We've all seen the memes and the tweets. Did the endless shrimp really take down Red Lobster? Some observers were quick to blame the financial woes on its decision last year to make its "Endless Shrimp" promotion, which used to be an occasional, limited-time offering, permanent. The move was not a smart one. The company blamed Endless Shrimp for its $11 million losses in the third quarter of 2023, and in the fourth quarter, the picture got even worse, with the restaurant chain seeing $12.5 million in operating losses. However, blaming Endless Shrimp would be like blaming Elvis’ last meal for his death. That’s not what happened; it was years of mismanagement.

A History of Mismanagement

Red Lobster used to be part of a big conglomerate of restaurants called the Darden group (Olive Garden, Longhorn Steakhouse, Cheddars) starting in the 1990s. However, Red Lobster was removed from the Darden group and sold off to a private equity company called Golden Gate Capital in 2014 because it was underperforming.
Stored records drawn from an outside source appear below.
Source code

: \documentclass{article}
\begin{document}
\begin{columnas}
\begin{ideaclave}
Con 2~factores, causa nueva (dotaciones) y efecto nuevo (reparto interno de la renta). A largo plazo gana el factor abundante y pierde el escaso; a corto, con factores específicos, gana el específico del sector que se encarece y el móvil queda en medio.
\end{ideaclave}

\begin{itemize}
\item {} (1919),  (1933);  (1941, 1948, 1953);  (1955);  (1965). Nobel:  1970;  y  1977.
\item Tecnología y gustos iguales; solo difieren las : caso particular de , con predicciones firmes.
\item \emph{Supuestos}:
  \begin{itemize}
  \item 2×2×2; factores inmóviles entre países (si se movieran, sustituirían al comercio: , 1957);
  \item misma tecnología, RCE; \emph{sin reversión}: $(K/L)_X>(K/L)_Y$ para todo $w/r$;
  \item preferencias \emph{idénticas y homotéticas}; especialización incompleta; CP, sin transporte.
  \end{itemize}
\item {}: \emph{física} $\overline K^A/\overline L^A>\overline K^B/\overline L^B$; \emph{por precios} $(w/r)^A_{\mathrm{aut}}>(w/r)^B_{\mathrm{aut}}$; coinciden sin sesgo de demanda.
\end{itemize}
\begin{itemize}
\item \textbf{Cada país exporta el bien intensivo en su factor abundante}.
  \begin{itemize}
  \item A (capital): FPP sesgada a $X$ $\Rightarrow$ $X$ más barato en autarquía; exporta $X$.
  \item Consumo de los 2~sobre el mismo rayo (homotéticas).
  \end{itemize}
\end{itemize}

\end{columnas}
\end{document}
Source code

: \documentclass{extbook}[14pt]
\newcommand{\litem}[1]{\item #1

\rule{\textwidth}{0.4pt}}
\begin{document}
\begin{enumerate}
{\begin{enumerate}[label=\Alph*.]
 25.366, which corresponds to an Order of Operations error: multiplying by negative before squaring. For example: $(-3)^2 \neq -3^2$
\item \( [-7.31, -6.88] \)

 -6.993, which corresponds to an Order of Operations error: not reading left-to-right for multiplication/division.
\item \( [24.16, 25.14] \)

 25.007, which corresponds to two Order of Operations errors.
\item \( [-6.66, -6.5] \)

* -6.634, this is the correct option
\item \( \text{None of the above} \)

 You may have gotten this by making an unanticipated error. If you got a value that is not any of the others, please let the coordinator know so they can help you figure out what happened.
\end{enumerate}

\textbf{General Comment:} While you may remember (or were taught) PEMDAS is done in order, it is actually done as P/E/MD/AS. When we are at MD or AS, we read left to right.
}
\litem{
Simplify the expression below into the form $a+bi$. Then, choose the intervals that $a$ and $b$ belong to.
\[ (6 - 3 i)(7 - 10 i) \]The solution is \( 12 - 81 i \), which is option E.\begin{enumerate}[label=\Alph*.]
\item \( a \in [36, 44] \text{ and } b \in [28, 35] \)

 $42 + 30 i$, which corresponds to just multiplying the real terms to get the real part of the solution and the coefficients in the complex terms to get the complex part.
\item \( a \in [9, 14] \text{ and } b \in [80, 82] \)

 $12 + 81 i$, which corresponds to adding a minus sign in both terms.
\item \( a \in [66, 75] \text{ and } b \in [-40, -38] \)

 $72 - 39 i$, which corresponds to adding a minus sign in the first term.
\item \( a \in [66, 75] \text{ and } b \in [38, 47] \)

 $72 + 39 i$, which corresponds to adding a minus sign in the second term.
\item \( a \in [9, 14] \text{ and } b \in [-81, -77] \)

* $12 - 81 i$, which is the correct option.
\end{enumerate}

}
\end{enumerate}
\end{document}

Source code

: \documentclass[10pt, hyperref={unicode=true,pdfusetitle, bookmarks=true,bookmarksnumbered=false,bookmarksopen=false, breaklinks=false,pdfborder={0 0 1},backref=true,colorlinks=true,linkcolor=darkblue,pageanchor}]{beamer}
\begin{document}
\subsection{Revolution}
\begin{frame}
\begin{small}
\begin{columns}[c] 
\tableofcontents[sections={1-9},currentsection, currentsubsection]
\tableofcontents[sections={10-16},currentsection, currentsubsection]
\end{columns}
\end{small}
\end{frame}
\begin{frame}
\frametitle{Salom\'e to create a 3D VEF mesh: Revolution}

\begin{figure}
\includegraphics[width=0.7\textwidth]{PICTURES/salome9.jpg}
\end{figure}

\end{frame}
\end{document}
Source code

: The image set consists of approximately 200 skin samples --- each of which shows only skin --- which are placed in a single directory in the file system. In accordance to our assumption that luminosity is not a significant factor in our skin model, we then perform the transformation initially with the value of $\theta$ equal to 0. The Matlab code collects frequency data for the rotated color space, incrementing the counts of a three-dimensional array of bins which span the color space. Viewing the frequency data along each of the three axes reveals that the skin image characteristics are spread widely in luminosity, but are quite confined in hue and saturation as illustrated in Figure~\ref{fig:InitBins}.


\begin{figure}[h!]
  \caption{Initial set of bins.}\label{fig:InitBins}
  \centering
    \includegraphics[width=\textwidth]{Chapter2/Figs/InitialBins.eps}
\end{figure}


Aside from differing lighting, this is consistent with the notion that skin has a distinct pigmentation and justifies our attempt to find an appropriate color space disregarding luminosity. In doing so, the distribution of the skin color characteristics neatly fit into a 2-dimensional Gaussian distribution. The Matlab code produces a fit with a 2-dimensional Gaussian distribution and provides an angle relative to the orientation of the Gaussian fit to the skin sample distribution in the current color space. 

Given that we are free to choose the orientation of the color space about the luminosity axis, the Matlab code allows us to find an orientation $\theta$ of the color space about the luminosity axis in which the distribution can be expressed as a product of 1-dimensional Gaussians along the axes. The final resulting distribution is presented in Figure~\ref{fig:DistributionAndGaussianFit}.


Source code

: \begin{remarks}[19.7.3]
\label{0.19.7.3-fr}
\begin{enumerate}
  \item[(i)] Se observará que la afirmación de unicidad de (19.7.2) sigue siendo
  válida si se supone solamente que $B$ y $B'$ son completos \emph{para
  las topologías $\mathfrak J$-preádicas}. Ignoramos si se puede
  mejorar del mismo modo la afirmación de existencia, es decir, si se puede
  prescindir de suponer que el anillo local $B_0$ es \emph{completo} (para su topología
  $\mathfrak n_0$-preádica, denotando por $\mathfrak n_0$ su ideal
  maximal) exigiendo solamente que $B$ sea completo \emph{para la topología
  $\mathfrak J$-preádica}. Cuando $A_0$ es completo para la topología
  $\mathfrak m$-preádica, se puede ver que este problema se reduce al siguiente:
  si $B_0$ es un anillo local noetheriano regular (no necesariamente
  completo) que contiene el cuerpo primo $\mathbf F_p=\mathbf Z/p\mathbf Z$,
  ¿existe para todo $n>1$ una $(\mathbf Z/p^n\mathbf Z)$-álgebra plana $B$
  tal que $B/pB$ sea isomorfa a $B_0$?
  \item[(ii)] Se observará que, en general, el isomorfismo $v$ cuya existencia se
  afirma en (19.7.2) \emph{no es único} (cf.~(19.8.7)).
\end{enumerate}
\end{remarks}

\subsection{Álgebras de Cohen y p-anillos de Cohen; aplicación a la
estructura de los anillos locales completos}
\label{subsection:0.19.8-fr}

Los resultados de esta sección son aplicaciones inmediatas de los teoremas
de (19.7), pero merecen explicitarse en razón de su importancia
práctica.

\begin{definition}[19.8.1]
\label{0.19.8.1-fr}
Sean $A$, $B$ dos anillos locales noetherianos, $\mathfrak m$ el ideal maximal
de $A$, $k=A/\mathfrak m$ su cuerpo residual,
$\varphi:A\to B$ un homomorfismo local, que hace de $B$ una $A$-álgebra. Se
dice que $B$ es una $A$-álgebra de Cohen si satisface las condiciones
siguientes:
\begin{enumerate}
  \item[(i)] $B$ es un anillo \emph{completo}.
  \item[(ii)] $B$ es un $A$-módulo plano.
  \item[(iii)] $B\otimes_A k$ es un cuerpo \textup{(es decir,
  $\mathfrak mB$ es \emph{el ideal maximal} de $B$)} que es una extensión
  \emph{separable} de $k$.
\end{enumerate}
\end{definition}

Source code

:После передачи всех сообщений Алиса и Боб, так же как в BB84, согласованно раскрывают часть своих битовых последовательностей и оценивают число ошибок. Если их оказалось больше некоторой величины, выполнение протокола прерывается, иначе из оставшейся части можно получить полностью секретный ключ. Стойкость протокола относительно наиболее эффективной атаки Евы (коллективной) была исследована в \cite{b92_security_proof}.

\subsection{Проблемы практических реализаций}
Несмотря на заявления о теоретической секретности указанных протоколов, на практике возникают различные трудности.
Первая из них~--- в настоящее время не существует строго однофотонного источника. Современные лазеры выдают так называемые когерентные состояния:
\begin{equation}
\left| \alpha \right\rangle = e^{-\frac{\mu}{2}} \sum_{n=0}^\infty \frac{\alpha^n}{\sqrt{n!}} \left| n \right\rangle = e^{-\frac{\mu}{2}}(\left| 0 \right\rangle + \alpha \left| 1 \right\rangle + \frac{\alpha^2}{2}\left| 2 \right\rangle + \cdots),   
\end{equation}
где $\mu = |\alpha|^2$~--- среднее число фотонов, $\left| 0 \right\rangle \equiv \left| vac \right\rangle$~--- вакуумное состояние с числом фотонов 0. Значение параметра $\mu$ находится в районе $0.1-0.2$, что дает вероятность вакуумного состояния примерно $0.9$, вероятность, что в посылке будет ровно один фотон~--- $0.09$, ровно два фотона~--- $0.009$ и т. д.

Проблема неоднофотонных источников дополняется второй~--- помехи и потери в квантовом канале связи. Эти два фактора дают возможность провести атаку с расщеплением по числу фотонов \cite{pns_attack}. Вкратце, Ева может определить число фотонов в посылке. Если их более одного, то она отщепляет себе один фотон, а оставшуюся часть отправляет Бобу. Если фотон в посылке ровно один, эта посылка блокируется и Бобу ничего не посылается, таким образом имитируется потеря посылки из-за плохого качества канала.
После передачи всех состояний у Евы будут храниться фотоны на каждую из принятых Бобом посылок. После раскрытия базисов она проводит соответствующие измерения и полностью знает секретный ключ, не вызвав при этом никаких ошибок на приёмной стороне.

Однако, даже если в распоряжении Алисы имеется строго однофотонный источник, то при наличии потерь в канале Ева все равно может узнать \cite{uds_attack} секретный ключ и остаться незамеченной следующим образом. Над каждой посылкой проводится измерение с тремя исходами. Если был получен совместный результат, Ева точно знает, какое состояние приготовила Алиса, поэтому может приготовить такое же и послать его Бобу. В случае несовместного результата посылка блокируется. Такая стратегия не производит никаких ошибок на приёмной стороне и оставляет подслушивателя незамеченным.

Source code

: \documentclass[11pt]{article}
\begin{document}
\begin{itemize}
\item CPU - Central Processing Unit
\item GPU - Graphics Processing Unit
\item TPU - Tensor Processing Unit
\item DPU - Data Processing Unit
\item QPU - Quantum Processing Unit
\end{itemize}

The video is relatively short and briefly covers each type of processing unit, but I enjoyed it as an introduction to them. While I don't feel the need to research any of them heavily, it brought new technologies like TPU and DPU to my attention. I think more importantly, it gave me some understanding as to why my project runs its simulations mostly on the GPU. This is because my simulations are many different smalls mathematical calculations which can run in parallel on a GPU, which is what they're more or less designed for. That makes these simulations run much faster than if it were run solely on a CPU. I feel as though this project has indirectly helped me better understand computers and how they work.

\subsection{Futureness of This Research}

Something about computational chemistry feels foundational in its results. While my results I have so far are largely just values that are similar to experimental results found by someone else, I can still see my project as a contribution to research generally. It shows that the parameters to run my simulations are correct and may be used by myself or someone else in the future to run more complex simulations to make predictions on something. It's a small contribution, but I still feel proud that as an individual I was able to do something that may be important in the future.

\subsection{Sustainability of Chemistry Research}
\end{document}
The seafood restaurant business is a tough one in the US, and people who are hankering for lobster or fish are increasingly going to steak houses that offer those options. Red Lobster wasn’t standing up to its competition.

The Impact of Private Equity Ownership

Golden Gate sold 25% of the company in 2016 to Thai Union, a Thailand seafood company, for $575 million and unloaded the rest of the company to an investor group called the Seafood Alliance, of which Thai Union was a part, in 2020. Thai Union, which owns Chicken of the Sea and was one of Red Lobster's biggest shrimp suppliers, steadily became more involved in its management. They increased menu prices to keep pace with inflation while increasing the number of tables served by each waiter from three to ten. These cost reductions were seen as penny-wise and pound-foolish, as they hurt sales and made life miserable for employees.

Leadership Turbulence and Strategic Missteps

Red Lobster saw rapid turnover in senior executives, including its CEO, chief financial officer, and chief marketing officer. Kim Lopdrup, Red Lobster's longtime CEO, retired in 2021, and since then, the restaurant hasn't had much in the way of stable leadership. Thai Union’s influence may also have been at work when Red Lobster’s then CEO Paul Kenny decided on the “Endless Shrimp” venture despite significant pushback from other members of the company’s management team. Court filings suggest that Thai Union and Mr. Kenny encouraged excessive merchandising for the promotion, resulting in a glut of customers that caused major shrimp shortages.

The Financial Fallout and Bankruptcy

Thai Union took a one-time impairment charge of $530 million in Q4 of 2023 due to its struggling Red Lobster investment. According to Thai Union boss Thiraphong Chansiri, they are now pursuing an exit of their minority investment after determining that Red Lobster's financial requirements no longer align with their capital allocation priorities.

The Road Ahead for Red Lobster

John Gordon, a restaurant analyst, noted that Red Lobster had been on the decline for 20 years but didn't "fall on the knife" until Thai Union got involved. Despite filing for Chapter 11 bankruptcy, Red Lobster isn't going away completely. CEO Jonathan Tibus is optimistic about the restructuring process, stating, "It allows us to address several financial and operational challenges and emerge stronger and re-focused on our growth."

While Red Lobster's future remains uncertain, this story underscores the complex dynamics and challenges within the restaurant industry. Investors will be keenly watching as the chain navigates its path forward, hoping to regain its footing and thrive once again.